▸ Dataset extract:

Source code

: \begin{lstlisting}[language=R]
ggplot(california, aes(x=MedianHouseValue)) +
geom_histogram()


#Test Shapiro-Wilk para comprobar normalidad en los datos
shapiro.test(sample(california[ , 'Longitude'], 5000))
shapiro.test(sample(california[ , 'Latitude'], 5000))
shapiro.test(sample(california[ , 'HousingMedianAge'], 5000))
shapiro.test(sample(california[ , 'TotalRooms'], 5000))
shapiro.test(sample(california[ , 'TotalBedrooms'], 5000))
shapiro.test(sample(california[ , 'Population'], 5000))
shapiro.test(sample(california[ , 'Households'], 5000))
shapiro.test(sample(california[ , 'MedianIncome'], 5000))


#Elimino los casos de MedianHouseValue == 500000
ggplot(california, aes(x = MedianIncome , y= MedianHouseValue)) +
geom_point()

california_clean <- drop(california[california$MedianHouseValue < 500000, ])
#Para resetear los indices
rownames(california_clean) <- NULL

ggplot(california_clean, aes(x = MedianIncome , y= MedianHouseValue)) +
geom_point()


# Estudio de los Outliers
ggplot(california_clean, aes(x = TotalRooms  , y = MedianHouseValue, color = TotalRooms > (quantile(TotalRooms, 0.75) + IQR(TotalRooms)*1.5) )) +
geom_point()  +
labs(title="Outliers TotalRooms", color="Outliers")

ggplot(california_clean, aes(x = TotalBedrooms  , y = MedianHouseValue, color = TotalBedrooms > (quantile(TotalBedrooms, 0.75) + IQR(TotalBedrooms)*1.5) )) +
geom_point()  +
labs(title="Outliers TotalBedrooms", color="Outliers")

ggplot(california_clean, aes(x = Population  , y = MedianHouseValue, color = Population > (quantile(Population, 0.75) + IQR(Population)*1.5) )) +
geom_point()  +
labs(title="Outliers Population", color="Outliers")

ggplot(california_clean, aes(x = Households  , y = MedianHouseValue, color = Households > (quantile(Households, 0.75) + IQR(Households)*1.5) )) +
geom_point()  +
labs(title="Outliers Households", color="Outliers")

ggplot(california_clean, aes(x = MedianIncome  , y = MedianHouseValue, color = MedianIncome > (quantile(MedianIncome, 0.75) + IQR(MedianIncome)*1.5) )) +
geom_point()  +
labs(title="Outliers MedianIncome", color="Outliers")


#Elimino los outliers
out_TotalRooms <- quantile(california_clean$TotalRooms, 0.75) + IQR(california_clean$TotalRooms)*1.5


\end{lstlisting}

▸ Goal of the exercise: Starting at the line above that contains "#Test Shapiro-Wilk para", repeat each line exactly up to and including the line that contains "ggplot(california_clean, aes(x = Population", and stop there.

▸ Response box:
#Test Shapiro-Wilk para comprobar normalidad en los datos
shapiro.test(sample(california[ , 'Longitude'], 5000))
shapiro.test(sample(california[ , 'Latitude'], 5000))
shapiro.test(sample(california[ , 'HousingMedianAge'], 5000))
shapiro.test(sample(california[ , 'TotalRooms'], 5000))
shapiro.test(sample(california[ , 'TotalBedrooms'], 5000))
shapiro.test(sample(california[ , 'Population'], 5000))
shapiro.test(sample(california[ , 'Households'], 5000))
shapiro.test(sample(california[ , 'MedianIncome'], 5000))


#Elimino los casos de MedianHouseValue == 500000
ggplot(california, aes(x = MedianIncome , y= MedianHouseValue)) +
geom_point()

california_clean <- drop(california[california$MedianHouseValue < 500000, ])
#Para resetear los indices
rownames(california_clean) <- NULL

ggplot(california_clean, aes(x = MedianIncome , y= MedianHouseValue)) +
geom_point()


# Estudio de los Outliers
ggplot(california_clean, aes(x = TotalRooms  , y = MedianHouseValue, color = TotalRooms > (quantile(TotalRooms, 0.75) + IQR(TotalRooms)*1.5) )) +
geom_point()  +
labs(title="Outliers TotalRooms", color="Outliers")

ggplot(california_clean, aes(x = TotalBedrooms  , y = MedianHouseValue, color = TotalBedrooms > (quantile(TotalBedrooms, 0.75) + IQR(TotalBedrooms)*1.5) )) +
geom_point()  +
labs(title="Outliers TotalBedrooms", color="Outliers")

ggplot(california_clean, aes(x = Population  , y = MedianHouseValue, color = Population > (quantile(Population, 0.75) + IQR(Population)*1.5) )) +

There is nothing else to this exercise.